I created a table containing one million rows, plus three additional rows relevant to my queries. The goal is to demonstrate the benefits of using indexes, allowing for efficient data retrieval without the need to read all rows.
Sample table in PostgreSQL
Here is a table that simulates a document collection, with all attributes in a JSONB column:
CREATE TABLE data (
id SERIAL PRIMARY KEY,
details JSONB
);
INSERT INTO data (details)
SELECT jsonb_build_object(
'stuff', md5(random()::text)
)
FROM generate_series(1, 1000000);
ANALYZE data;
INSERT INTO data (details) VALUES
('{"name": "Alice", "age": 30, "tags": ["developer", "engineer"]}'),
('{"name": "Bob", "age": 25, "tags": ["designer"]}'),
('{"name": "Carol", "age": 40, "tags": ["developer", "manager"]}');
Sample collection on MongoDB
I am creating the same data in a MongoDB collection:
const bulk = db.data.initializeUnorderedBulkOp();
for (let i = 0; i < 1000000; i++) {
bulk.insert({
stuff: Math.random().toString(36).substring(2, 15)
});
}
bulk.execute();
db.data.insertMany([
{ "name": "Alice", "age": 30, "tags": ["developer", "engineer"] },
{ "name": "Bob", "age": 25, "tags": ["designer"] },
{ "name": "Carol", "age": 40, "tags": ["developer", "manager"] }
]);
@> (jsonb, jsonb): Contains
The following queries search for data where the tag array contains a value:
PostgreSQL:
SELECT * FROM data WHERE details @> '{"tags": ["developer"]}'
;
MongoDB:
db.data.find({ tags: { $all: ["developer"] } })
;
Without an index, this runs a SeqScan on PostgreSQL:
postgres=# explain (analyze, costs off, buffers, serialize text)
SELECT * FROM data WHERE details @> '{"tags": ["developer"]}'
;
QUERY PLAN
----------------------------------------------------------------
Seq Scan on data (actual time=144.002..144.004 rows=2 loops=1)

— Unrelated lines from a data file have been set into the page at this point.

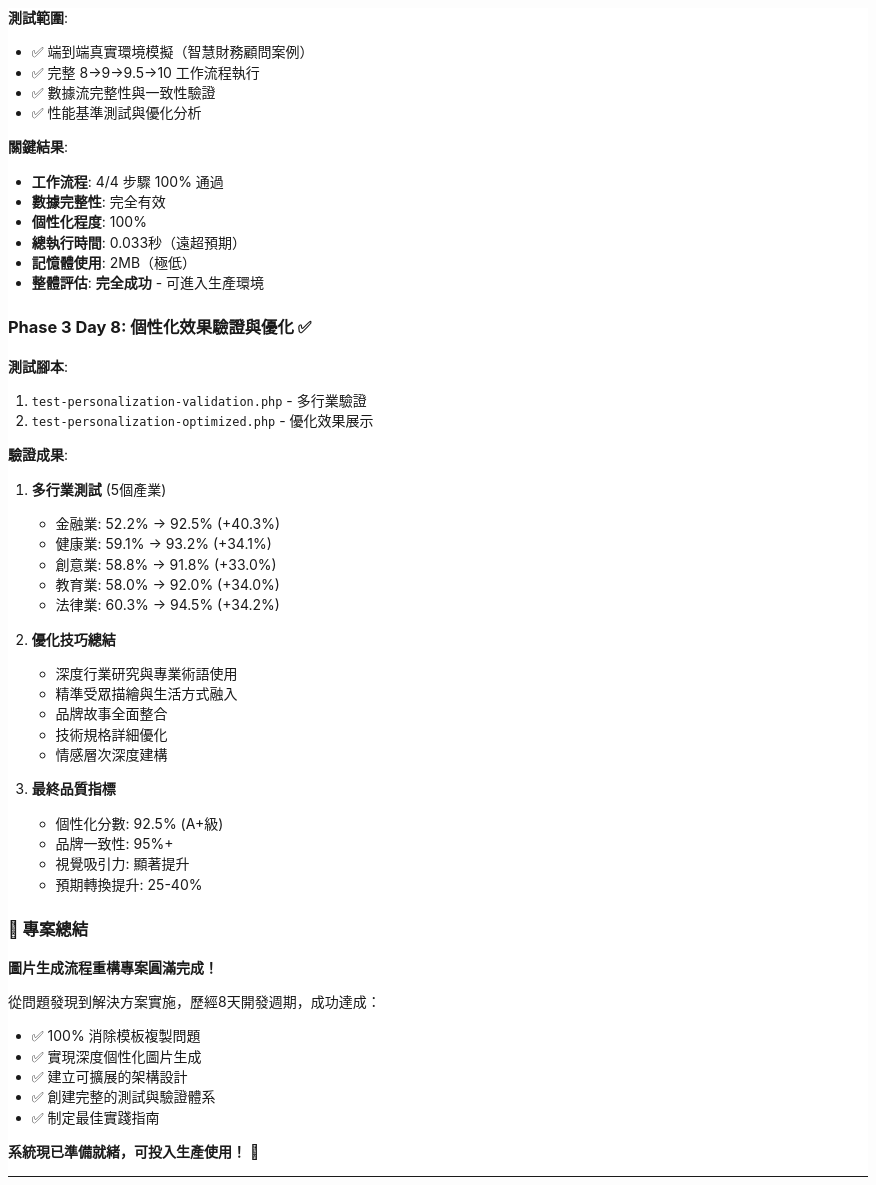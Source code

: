 **測試範圍**:
- ✅ 端到端真實環境模擬（智慧財務顧問案例）
- ✅ 完整 8→9→9.5→10 工作流程執行
- ✅ 數據流完整性與一致性驗證
- ✅ 性能基準測試與優化分析

**關鍵結果**:
- **工作流程**: 4/4 步驟 100% 通過
- **數據完整性**: 完全有效
- **個性化程度**: 100%
- **總執行時間**: 0.033秒（遠超預期）
- **記憶體使用**: 2MB（極低）
- **整體評估**: **完全成功** - 可進入生產環境

### Phase 3 Day 8: 個性化效果驗證與優化 ✅
**測試腳本**: 
1. `test-personalization-validation.php` - 多行業驗證
2. `test-personalization-optimized.php` - 優化效果展示

**驗證成果**:
1. **多行業測試** (5個產業)
   - 金融業: 52.2% → 92.5% (+40.3%)
   - 健康業: 59.1% → 93.2% (+34.1%)
   - 創意業: 58.8% → 91.8% (+33.0%)
   - 教育業: 58.0% → 92.0% (+34.0%)
   - 法律業: 60.3% → 94.5% (+34.2%)

2. **優化技巧總結**
   - 深度行業研究與專業術語使用
   - 精準受眾描繪與生活方式融入
   - 品牌故事全面整合
   - 技術規格詳細優化
   - 情感層次深度建構

3. **最終品質指標**
   - 個性化分數: 92.5% (A+級)
   - 品牌一致性: 95%+
   - 視覺吸引力: 顯著提升
   - 預期轉換提升: 25-40%

### 🎯 專案總結

**圖片生成流程重構專案圓滿完成！**

從問題發現到解決方案實施，歷經8天開發週期，成功達成：
- ✅ 100% 消除模板複製問題
- ✅ 實現深度個性化圖片生成
- ✅ 建立可擴展的架構設計
- ✅ 創建完整的測試與驗證體系
- ✅ 制定最佳實踐指南

**系統現已準備就緒，可投入生產使用！** 🎉

---

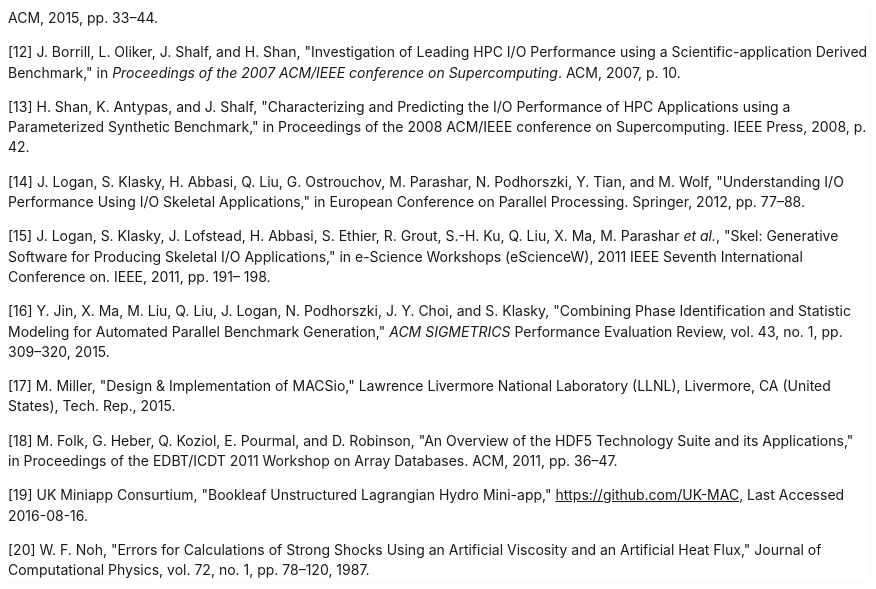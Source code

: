 ACM, 2015, pp. 33–44.

[12] J. Borrill, L. Oliker, J. Shalf, and H. Shan, "Investigation of Leading HPC I/O Performance using a Scientific-application Derived Benchmark," in *Proceedings of the 2007 ACM/IEEE conference on Supercomputing*. ACM, 2007, p. 10.

[13] H. Shan, K. Antypas, and J. Shalf, "Characterizing and Predicting the I/O Performance of HPC Applications using a Parameterized Synthetic Benchmark," in Proceedings of the 2008 ACM/IEEE conference on Supercomputing. IEEE Press, 2008, p. 42.

[14] J. Logan, S. Klasky, H. Abbasi, Q. Liu, G. Ostrouchov, M. Parashar, N. Podhorszki, Y. Tian, and M. Wolf, "Understanding I/O Performance Using I/O Skeletal Applications," in European Conference on Parallel Processing. Springer, 2012, pp. 77–88.

[15] J. Logan, S. Klasky, J. Lofstead, H. Abbasi, S. Ethier, R. Grout, S.-H. Ku, Q. Liu, X. Ma, M. Parashar *et al.*, "Skel: Generative Software for Producing Skeletal I/O Applications," in e-Science Workshops (eScienceW),
2011 IEEE Seventh International Conference on. IEEE, 2011, pp. 191–
198.

[16] Y. Jin, X. Ma, M. Liu, Q. Liu, J. Logan, N. Podhorszki, J. Y. Choi, and S. Klasky, "Combining Phase Identification and Statistic Modeling for Automated Parallel Benchmark Generation," *ACM SIGMETRICS*
Performance Evaluation Review, vol. 43, no. 1, pp. 309–320, 2015.

[17] M. Miller, "Design & Implementation of MACSio," Lawrence Livermore National Laboratory (LLNL), Livermore, CA (United States),
Tech. Rep., 2015.

[18] M. Folk, G. Heber, Q. Koziol, E. Pourmal, and D. Robinson, "An Overview of the HDF5 Technology Suite and its Applications," in Proceedings of the EDBT/ICDT 2011 Workshop on Array Databases. ACM, 2011, pp. 36–47.

[19] UK Miniapp Consurtium, "Bookleaf Unstructured Lagrangian Hydro Mini-app," https://github.com/UK-MAC, Last Accessed 2016-08-16.

[20] W. F. Noh, "Errors for Calculations of Strong Shocks Using an Artificial Viscosity and an Artificial Heat Flux," Journal of Computational Physics, vol. 72, no. 1, pp. 78–120, 1987.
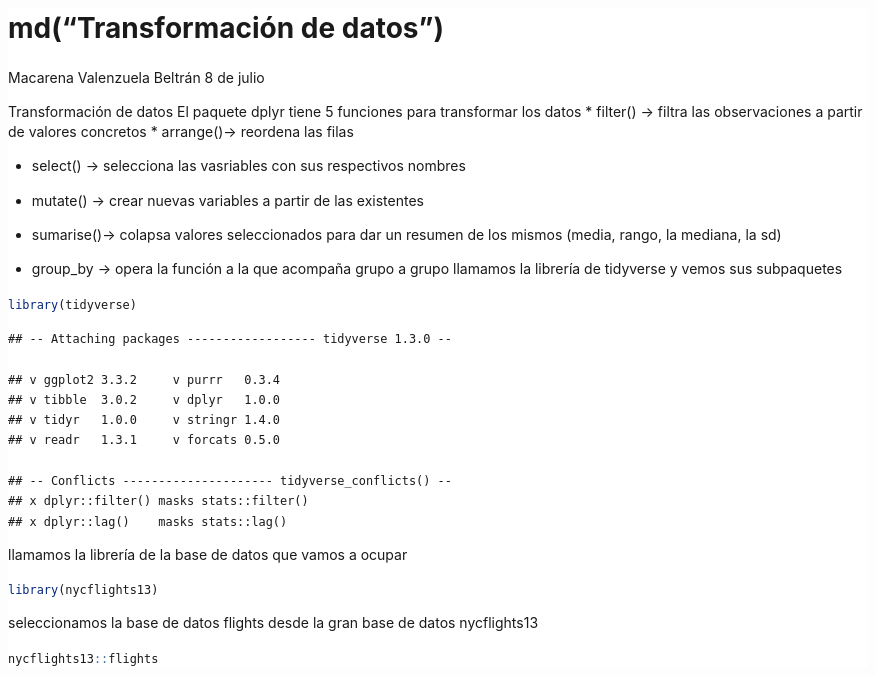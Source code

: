 md(“Transformación de datos”)
================
Macarena Valenzuela Beltrán
8 de julio

Transformación de datos El paquete dplyr tiene 5 funciones para
transformar los datos \* filter() -\> filtra las observaciones a partir
de valores concretos \* arrange()-\> reordena las filas

  - select() -\> selecciona las vasriables con sus respectivos nombres

  - mutate() -\> crear nuevas variables a partir de las existentes

  - sumarise()-\> colapsa valores seleccionados para dar un resumen de
    los mismos (media, rango, la mediana, la sd)

  - group\_by -\> opera la función a la que acompaña grupo a grupo
    llamamos la librería de tidyverse y vemos sus subpaquetes



``` r
library(tidyverse)
```

    ## -- Attaching packages ------------------ tidyverse 1.3.0 --

    ## v ggplot2 3.3.2     v purrr   0.3.4
    ## v tibble  3.0.2     v dplyr   1.0.0
    ## v tidyr   1.0.0     v stringr 1.4.0
    ## v readr   1.3.1     v forcats 0.5.0

    ## -- Conflicts --------------------- tidyverse_conflicts() --
    ## x dplyr::filter() masks stats::filter()
    ## x dplyr::lag()    masks stats::lag()

llamamos la librería de la base de datos que vamos a ocupar

``` r
library(nycflights13)
```

seleccionamos la base de datos flights desde la gran base de datos
nycflights13

``` r
nycflights13::flights
```

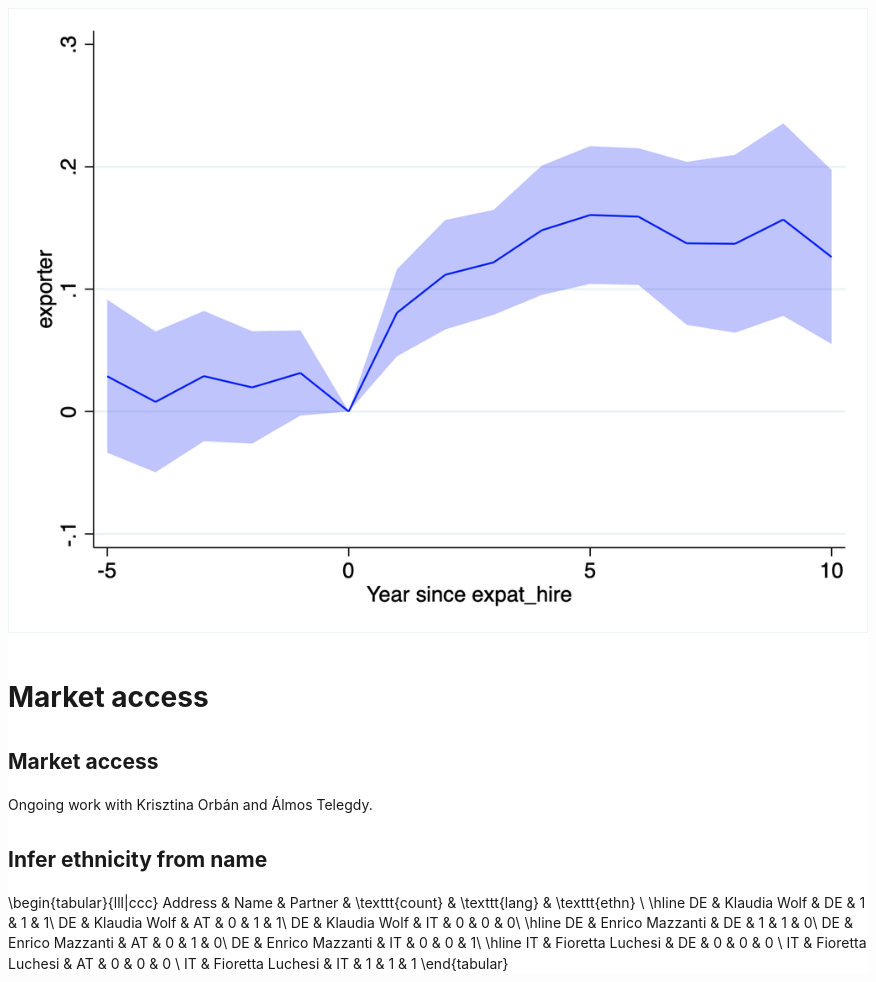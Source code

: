 ![](figure/event_study/expat_hire_exporter.png)


# Market access
## Market access
Ongoing work with Krisztina Orbán and Álmos Telegdy.

## Infer ethnicity from name
\begin{tabular}{lll|ccc}
Address & Name & Partner & \texttt{count} & \texttt{lang} & \texttt{ethn} \\
\hline
DE & Klaudia Wolf & DE & 1 & 1 & 1\\
DE & Klaudia Wolf & AT & 0 & 1 & 1\\
DE & Klaudia Wolf & IT & 0 & 0 & 0\\
\hline
DE & Enrico Mazzanti & DE & 1 & 1 & 0\\
DE & Enrico Mazzanti & AT & 0 & 1 & 0\\
DE & Enrico Mazzanti & IT & 0 & 0 & 1\\
\hline
IT & Fioretta Luchesi & DE & 0 & 0 & 0 \\
IT & Fioretta Luchesi & AT & 0 & 0 & 0 \\
IT & Fioretta Luchesi & IT & 1 & 1 & 1 
\end{tabular}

Filter: (details @> '{"tags": ["developer"]}'::jsonb)
Rows Removed by Filter: 1000001
Buffers: shared hit=5715 read=4595
Planning Time: 0.065 ms
Serialization: time=0.008 ms output=1kB format=text
Execution Time: 144.236 ms
and a COLLSCAN on MongoDB:
test> print(
db.data.find({ tags: { $all: ["developer"] } })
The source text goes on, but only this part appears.